◆ TASK OBJECTIVE:
Repeat each entry in full, exactly.

═══ RECORD EXTRACTS ═══

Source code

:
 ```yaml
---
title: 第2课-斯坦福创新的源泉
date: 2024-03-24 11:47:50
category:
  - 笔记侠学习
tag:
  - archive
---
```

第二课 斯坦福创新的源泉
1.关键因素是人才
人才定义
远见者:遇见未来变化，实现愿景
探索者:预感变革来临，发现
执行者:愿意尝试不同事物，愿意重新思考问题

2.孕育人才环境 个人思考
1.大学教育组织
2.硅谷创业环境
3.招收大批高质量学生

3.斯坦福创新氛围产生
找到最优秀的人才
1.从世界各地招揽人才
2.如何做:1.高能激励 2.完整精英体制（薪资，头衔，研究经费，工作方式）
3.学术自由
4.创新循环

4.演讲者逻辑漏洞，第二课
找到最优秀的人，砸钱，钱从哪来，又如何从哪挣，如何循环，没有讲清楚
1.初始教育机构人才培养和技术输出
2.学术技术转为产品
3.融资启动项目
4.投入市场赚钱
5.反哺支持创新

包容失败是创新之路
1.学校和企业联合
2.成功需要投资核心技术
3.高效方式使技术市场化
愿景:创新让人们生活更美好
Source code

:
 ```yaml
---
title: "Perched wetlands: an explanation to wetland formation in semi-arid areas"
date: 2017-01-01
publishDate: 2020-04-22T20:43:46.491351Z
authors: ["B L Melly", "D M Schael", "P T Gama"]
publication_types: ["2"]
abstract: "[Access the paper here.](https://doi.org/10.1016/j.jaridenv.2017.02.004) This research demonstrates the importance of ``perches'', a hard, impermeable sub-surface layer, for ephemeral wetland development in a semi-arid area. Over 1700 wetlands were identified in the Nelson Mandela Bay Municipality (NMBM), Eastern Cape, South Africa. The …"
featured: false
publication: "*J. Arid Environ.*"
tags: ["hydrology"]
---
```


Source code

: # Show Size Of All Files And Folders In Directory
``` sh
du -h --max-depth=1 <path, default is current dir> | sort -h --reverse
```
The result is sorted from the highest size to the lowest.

═══

◆ RESPONSE:
Source code

:
 ```yaml
---
title: 第2课-斯坦福创新的源泉
date: 2024-03-24 11:47:50
category:
  - 笔记侠学习
tag:
  - archive
---
```

第二课 斯坦福创新的源泉
1.关键因素是人才
人才定义
远见者:遇见未来变化，实现愿景
探索者:预感变革来临，发现
执行者:愿意尝试不同事物，愿意重新思考问题

2.孕育人才环境 个人思考
1.大学教育组织
2.硅谷创业环境
3.招收大批高质量学生

3.斯坦福创新氛围产生
找到最优秀的人才
1.从世界各地招揽人才
2.如何做:1.高能激励 2.完整精英体制（薪资，头衔，研究经费，工作方式）
3.学术自由
4.创新循环

4.演讲者逻辑漏洞，第二课
找到最优秀的人，砸钱，钱从哪来，又如何从哪挣，如何循环，没有讲清楚
1.初始教育机构人才培养和技术输出
2.学术技术转为产品
3.融资启动项目
4.投入市场赚钱
5.反哺支持创新

包容失败是创新之路
1.学校和企业联合
2.成功需要投资核心技术
3.高效方式使技术市场化
愿景:创新让人们生活更美好
Source code

:
 ```yaml
---
title: "Perched wetlands: an explanation to wetland formation in semi-arid areas"
date: 2017-01-01
publishDate: 2020-04-22T20:43:46.491351Z
authors: ["B L Melly", "D M Schael", "P T Gama"]
publication_types: ["2"]
abstract: "[Access the paper here.](https://doi.org/10.1016/j.jaridenv.2017.02.004) This research demonstrates the importance of ``perches'', a hard, impermeable sub-surface layer, for ephemeral wetland development in a semi-arid area. Over 1700 wetlands were identified in the Nelson Mandela Bay Municipality (NMBM), Eastern Cape, South Africa. The …"
featured: false
publication: "*J. Arid Environ.*"
tags: ["hydrology"]
---
```


Source code

: # Show Size Of All Files And Folders In Directory
``` sh
du -h --max-depth=1 <path, default is current dir> | sort -h --reverse
```
The result is sorted from the highest size to the lowest.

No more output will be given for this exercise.